Moscou, a grande beneficiada?

Mais receita de petróleo para Moscou, menos munição para Kiev: a guerra no Oriente Médio favorece a Rússia. Ainda assim, segundo muitos especialistas russos, a desestabilização do parceiro estratégico iraniano coloca o Kremlin numa posição delicada

Vladimir Putin seria o “grande vencedor da guerra de Trump e de Netanyahu contra o Irã” (Le Monde, 15 mar. 2026)? Sem dúvida, o orçamento federal russo, elaborado com base em um barril de Urals a US$ 59, agradece a disparada das cotações, que ultrapassaram os US$ 100 em 9 de março.

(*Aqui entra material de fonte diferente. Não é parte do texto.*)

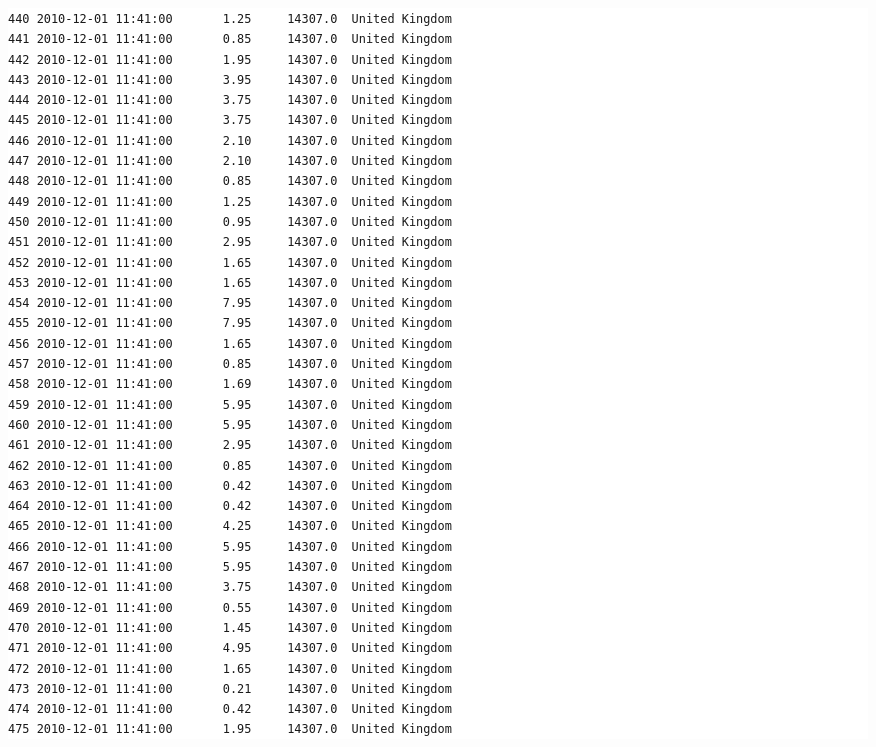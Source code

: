     440 2010-12-01 11:41:00       1.25     14307.0  United Kingdom  
    441 2010-12-01 11:41:00       0.85     14307.0  United Kingdom  
    442 2010-12-01 11:41:00       1.95     14307.0  United Kingdom  
    443 2010-12-01 11:41:00       3.95     14307.0  United Kingdom  
    444 2010-12-01 11:41:00       3.75     14307.0  United Kingdom  
    445 2010-12-01 11:41:00       3.75     14307.0  United Kingdom  
    446 2010-12-01 11:41:00       2.10     14307.0  United Kingdom  
    447 2010-12-01 11:41:00       2.10     14307.0  United Kingdom  
    448 2010-12-01 11:41:00       0.85     14307.0  United Kingdom  
    449 2010-12-01 11:41:00       1.25     14307.0  United Kingdom  
    450 2010-12-01 11:41:00       0.95     14307.0  United Kingdom  
    451 2010-12-01 11:41:00       2.95     14307.0  United Kingdom  
    452 2010-12-01 11:41:00       1.65     14307.0  United Kingdom  
    453 2010-12-01 11:41:00       1.65     14307.0  United Kingdom  
    454 2010-12-01 11:41:00       7.95     14307.0  United Kingdom  
    455 2010-12-01 11:41:00       7.95     14307.0  United Kingdom  
    456 2010-12-01 11:41:00       1.65     14307.0  United Kingdom  
    457 2010-12-01 11:41:00       0.85     14307.0  United Kingdom  
    458 2010-12-01 11:41:00       1.69     14307.0  United Kingdom  
    459 2010-12-01 11:41:00       5.95     14307.0  United Kingdom  
    460 2010-12-01 11:41:00       5.95     14307.0  United Kingdom  
    461 2010-12-01 11:41:00       2.95     14307.0  United Kingdom  
    462 2010-12-01 11:41:00       0.85     14307.0  United Kingdom  
    463 2010-12-01 11:41:00       0.42     14307.0  United Kingdom  
    464 2010-12-01 11:41:00       0.42     14307.0  United Kingdom  
    465 2010-12-01 11:41:00       4.25     14307.0  United Kingdom  
    466 2010-12-01 11:41:00       5.95     14307.0  United Kingdom  
    467 2010-12-01 11:41:00       5.95     14307.0  United Kingdom  
    468 2010-12-01 11:41:00       3.75     14307.0  United Kingdom  
    469 2010-12-01 11:41:00       0.55     14307.0  United Kingdom  
    470 2010-12-01 11:41:00       1.45     14307.0  United Kingdom  
    471 2010-12-01 11:41:00       4.95     14307.0  United Kingdom  
    472 2010-12-01 11:41:00       1.65     14307.0  United Kingdom  
    473 2010-12-01 11:41:00       0.21     14307.0  United Kingdom  
    474 2010-12-01 11:41:00       0.42     14307.0  United Kingdom  
    475 2010-12-01 11:41:00       1.95     14307.0  United Kingdom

Preocupados com a alta dos preços dos hidrocarbonetos, os Estados Unidos, além disso, suspenderam suas sanções contra a Índia por suas importações de petróleo russo bruto – sem levar em conta os protestos de várias capitais europeias. Em plena campanha eleitoral, o presidente húngaro, Viktor Orbán, exige que a Ucrânia restabeleça o abastecimento de petróleo russo ao seu país pelo oleoduto Drujba. Caso contrário, Budapeste bloqueará a concessão de um empréstimo europeu de 90 bilhões de euros, crucial para Kiev. Para completar a alegria em Moscou, os países do Golfo consomem grandes quantidades de sistemas antiaéreos de defesa norte-americanos, que…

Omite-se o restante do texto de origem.